*ASSIGNED TASK*:
Search the data for "push". Each line containing it is to be copied.
....
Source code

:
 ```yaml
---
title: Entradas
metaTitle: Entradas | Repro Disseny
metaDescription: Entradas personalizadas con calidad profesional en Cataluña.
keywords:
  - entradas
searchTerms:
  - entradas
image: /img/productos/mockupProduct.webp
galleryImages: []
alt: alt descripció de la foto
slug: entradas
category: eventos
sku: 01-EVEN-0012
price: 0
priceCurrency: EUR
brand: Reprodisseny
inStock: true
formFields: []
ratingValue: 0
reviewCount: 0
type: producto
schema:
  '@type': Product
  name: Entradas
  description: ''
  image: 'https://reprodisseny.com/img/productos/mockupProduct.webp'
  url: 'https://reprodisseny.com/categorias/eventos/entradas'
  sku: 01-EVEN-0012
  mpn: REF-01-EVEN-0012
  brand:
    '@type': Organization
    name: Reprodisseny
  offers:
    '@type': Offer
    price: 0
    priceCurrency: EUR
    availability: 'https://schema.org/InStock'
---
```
....
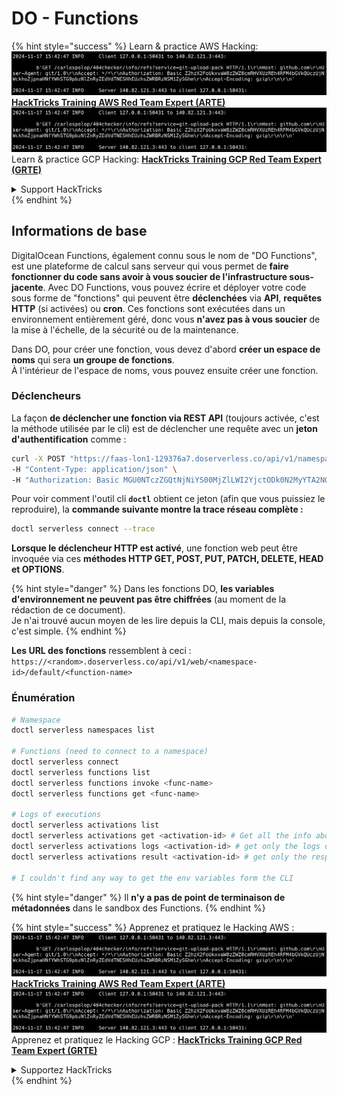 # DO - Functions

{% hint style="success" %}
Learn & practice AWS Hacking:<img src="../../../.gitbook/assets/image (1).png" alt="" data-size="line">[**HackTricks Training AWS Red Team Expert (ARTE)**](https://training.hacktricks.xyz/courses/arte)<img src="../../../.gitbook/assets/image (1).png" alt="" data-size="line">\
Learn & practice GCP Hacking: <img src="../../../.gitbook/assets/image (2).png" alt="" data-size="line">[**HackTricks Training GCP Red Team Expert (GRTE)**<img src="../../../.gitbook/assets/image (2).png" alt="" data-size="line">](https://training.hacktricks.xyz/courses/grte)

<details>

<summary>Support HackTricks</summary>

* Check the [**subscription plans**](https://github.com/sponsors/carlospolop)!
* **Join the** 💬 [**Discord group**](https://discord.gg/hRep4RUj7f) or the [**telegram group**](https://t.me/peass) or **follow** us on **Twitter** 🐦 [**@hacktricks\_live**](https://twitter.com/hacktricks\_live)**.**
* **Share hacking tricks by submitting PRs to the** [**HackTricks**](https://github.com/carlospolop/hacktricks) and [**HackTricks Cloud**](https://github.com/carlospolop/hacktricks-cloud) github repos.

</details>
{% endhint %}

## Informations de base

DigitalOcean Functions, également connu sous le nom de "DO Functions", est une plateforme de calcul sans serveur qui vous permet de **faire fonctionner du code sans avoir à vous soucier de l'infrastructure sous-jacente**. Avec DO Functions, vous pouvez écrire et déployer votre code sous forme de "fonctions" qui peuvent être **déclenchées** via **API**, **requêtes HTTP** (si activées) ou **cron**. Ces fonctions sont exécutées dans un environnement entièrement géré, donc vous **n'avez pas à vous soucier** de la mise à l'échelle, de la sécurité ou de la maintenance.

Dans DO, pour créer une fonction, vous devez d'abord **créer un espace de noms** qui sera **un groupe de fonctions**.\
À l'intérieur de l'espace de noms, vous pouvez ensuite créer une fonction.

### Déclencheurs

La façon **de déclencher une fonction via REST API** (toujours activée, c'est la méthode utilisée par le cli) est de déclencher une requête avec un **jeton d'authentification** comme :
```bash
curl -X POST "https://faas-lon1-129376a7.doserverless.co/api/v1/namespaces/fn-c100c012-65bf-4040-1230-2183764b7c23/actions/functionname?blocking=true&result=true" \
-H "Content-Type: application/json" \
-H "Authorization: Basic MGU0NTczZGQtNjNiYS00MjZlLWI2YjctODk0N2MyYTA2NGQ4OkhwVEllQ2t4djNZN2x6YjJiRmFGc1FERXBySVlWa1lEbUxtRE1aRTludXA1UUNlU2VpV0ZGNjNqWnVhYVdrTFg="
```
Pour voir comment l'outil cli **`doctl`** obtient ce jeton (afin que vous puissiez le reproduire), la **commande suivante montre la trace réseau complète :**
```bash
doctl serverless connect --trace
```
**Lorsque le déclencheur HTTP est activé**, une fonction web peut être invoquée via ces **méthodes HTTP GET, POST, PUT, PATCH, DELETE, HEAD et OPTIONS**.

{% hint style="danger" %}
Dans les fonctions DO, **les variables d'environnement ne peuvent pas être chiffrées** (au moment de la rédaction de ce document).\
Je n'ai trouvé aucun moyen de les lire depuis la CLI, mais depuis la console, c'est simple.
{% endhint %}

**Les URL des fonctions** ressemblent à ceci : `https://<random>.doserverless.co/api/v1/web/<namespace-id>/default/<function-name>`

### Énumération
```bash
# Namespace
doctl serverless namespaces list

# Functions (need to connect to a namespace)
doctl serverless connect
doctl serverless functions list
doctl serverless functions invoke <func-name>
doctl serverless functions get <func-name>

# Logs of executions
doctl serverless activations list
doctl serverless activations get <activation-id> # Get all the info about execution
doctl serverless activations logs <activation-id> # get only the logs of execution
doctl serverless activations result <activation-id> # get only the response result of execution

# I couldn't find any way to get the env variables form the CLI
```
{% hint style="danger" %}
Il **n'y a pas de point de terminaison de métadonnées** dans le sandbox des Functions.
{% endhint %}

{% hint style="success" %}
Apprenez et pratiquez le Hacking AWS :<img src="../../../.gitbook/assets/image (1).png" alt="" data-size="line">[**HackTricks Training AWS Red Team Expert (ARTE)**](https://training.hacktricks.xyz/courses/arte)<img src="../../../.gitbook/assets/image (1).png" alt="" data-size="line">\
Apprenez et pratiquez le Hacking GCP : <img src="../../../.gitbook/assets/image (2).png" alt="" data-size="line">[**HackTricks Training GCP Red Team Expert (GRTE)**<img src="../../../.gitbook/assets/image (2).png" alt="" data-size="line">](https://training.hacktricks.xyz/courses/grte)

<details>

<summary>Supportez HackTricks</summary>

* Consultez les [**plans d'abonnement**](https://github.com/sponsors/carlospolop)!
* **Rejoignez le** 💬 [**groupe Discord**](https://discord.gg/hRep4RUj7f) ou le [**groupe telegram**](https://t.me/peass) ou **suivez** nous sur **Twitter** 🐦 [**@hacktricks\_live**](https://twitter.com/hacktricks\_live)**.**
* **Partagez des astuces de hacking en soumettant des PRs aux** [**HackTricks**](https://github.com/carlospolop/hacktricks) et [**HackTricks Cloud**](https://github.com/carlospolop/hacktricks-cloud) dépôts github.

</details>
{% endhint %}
....
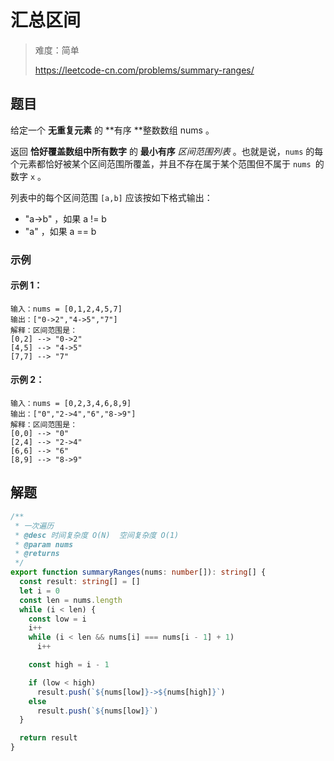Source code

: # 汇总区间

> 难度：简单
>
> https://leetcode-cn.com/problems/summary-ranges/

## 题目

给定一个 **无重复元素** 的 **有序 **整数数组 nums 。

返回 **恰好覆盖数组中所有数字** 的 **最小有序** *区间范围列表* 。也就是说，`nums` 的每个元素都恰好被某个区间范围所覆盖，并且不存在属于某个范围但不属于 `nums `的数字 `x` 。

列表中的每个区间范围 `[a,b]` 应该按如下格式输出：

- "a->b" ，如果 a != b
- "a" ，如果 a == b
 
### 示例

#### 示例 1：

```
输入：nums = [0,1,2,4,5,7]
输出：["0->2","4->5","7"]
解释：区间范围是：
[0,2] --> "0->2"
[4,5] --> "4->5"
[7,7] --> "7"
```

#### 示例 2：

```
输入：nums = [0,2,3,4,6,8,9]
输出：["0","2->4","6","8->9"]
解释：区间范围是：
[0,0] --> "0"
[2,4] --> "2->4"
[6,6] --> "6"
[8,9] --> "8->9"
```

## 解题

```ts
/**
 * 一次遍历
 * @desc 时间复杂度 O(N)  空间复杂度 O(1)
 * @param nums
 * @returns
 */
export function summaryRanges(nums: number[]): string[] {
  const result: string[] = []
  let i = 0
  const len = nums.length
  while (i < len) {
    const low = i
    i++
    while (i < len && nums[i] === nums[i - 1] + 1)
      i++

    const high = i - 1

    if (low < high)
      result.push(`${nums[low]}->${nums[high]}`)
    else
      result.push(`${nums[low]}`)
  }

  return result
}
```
....
*SOLUTION TO THE PROBLEM*:
      result.push(`${nums[low]}->${nums[high]}`)
      result.push(`${nums[low]}`)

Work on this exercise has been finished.